Gricha Raether, a business manager living just outside Mexico City, walked up to an ATM on a recent Friday, inserted a card and punched in a 12-digit code. Moments later, the machine served him two bills for 50 Mexican Pesos — almost five U.S. dollars, at current exchange rates.
Raether was demonstrating the technology his company, Poni, the Mexican unit of New Jersey-based American Cash Exchange Inc., uses to help people receive money transfers from the U.S.: ATM machines across Mexico.
So in a period when Mexico-U.S. trade relations are quickly evolving and Mexican voters are preparing to go to polling stations July 1, does a company built on money coming from the U.S. have a preference for a new president?
The short answer: Yes.
"We depend on the banking system,” Raether said. “If there’s chaos and banks start shutting down, and the number of available ATMs in the country is reduced, then our main value could be affected.”
In other words, Raether sees a candidate whom he believes could damage the country’s economy.
The one candidate he and many business people in Mexico say would be bad for business is the one who has a commanding lead over the other three in the polls: Andres Manuel Lopez Obrador.
Lopez Obrador officially inaugurated his campaign last month across the border from El Paso, Texas. He’s been campaigning unofficially since his first run for president 12 years ago, and in some polls, he has twice as much support as the next candidate.
Previous Presidents
Many presidents have represented new chapters in the country’s history. Vicente Fox, the Mexican president elected in 2000, got along great with his contemporary, George W. Bush. In fact, at the beginning of the presidency was pushing for easier legal entry for Mexicans into the U.S., as part of a policy he liked calling “the whole enchilada.” This changed after 9/11, said Lorenzo Meyer, a political historian at the prestigious Colegio de Mexico.
"The Twin Towers incident in New York completely changed the scenario," Meyer said.
The next president, Felipe Calderon, elected in 2006, brought one major policy that’s still present: the militarized war on drug traffickers. The president elected in 2012, Enrique Peña Nieto, has stayed on that course, allowing U.S. law enforcement to work in Mexico, Meyer said.
“There is no striking difference between Peña Nieto's government and Felipe Calderon's government,” Meyer said.
Trade Diplomacy
But right now, in the world of trade diplomacy, something different is sucking the air out of the room: The new U.S. tariffs on steel and aluminum imports and Mexico’s retaliatory tariffs on commodities like pork, bourbon and cheese.
"That has been the focus, and I think folks here in Washington have forgotten that there's a very important election taking place in Mexico next month," said Welles Orr, an international trade advisor with the Washington-based law firm Miller and Chevalier.

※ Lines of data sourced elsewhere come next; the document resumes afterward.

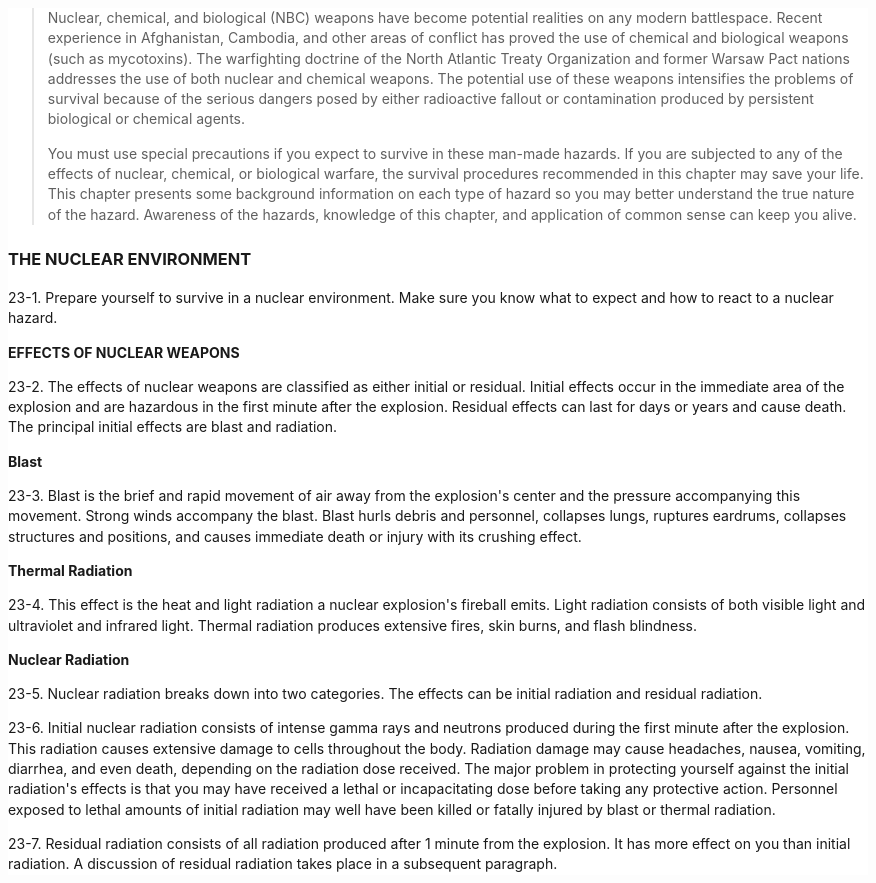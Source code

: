> Nuclear, chemical, and biological (NBC) weapons have become potential realities on any modern battlespace. Recent experience in Afghanistan, Cambodia, and other areas of conflict has proved the use of chemical and biological weapons (such as mycotoxins). The warfighting doctrine of the North Atlantic Treaty Organization and former Warsaw Pact nations addresses the use of both nuclear and chemical weapons. The potential use of these weapons intensifies the problems of survival because of the serious dangers posed by either radioactive fallout or contamination produced by persistent biological or chemical agents.
> 
> You must use special precautions if you expect to survive in these man-made hazards. If you are subjected to any of the effects of nuclear, chemical, or biological warfare, the survival procedures recommended in this chapter may save your life. This chapter presents some background information on each type of hazard so you may better understand the true nature of the hazard. Awareness of the hazards, knowledge of this chapter, and application of common sense can keep you alive.

### <a name="par1">THE NUCLEAR ENVIRONMENT</a>

23-1\. Prepare yourself to survive in a nuclear environment. Make sure you know what to expect and how to react to a nuclear hazard.

**EFFECTS OF NUCLEAR WEAPONS**

23-2\. The effects of nuclear weapons are classified as either initial or residual. Initial effects occur in the immediate area of the explosion and are hazardous in the first minute after the explosion. Residual effects can last for days or years and cause death. The principal initial effects are blast and radiation.

**Blast**

23-3\. Blast is the brief and rapid movement of air away from the explosion's center and the pressure accompanying this movement. Strong winds accompany the blast. Blast hurls debris and personnel, collapses lungs, ruptures eardrums, collapses structures and positions, and causes immediate death or injury with its crushing effect.

**Thermal Radiation**

23-4\. This effect is the heat and light radiation a nuclear explosion's fireball emits. Light radiation consists of both visible light and ultraviolet and infrared light. Thermal radiation produces extensive fires, skin burns, and flash blindness.

**Nuclear Radiation**

23-5\. Nuclear radiation breaks down into two categories. The effects can be initial radiation and residual radiation.

23-6\. Initial nuclear radiation consists of intense gamma rays and neutrons produced during the first minute after the explosion. This radiation causes extensive damage to cells throughout the body. Radiation damage may cause headaches, nausea, vomiting, diarrhea, and even death, depending on the radiation dose received. The major problem in protecting yourself against the initial radiation's effects is that you may have received a lethal or incapacitating dose before taking any protective action. Personnel exposed to lethal amounts of initial radiation may well have been killed or fatally injured by blast or thermal radiation.

23-7\. Residual radiation consists of all radiation produced after 1 minute from the explosion. It has more effect on you than initial radiation. A discussion of residual radiation takes place in a subsequent paragraph.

So especially now, corporations are hoping for stability, said Juan Carlos Hartasanchez with the Washington-based Albright Stonebridge Group.
“I think that most of them, they view certainty as a continuation of the policies that have existed in the past six years,” Hartasanchez said.
José Antonio Meade after the third presidential debate.
When Hartasanchez says stability, he’s referring primarily to José Antonio Meade, the nominee from the party currently in power.
The candidate who represents the least stability is the frontrunner, Andres Manuel Lopez Obrador, says Hartasanchez as well as many other business leaders in Mexico. Lopez Obrador has promised to undo recent business-friendly reforms in the energy and education sectors.
For Gricha Raether from the cash-transfer company Poni, Lopez Obrador is not a good prospect. Still, polls are polls and elections are elections, and he like everyone else is waiting to see who voters choose on July 1.
“What we're preparing is we're moving forward as if everything was just same as it is now, and hoping for the best," Raether said.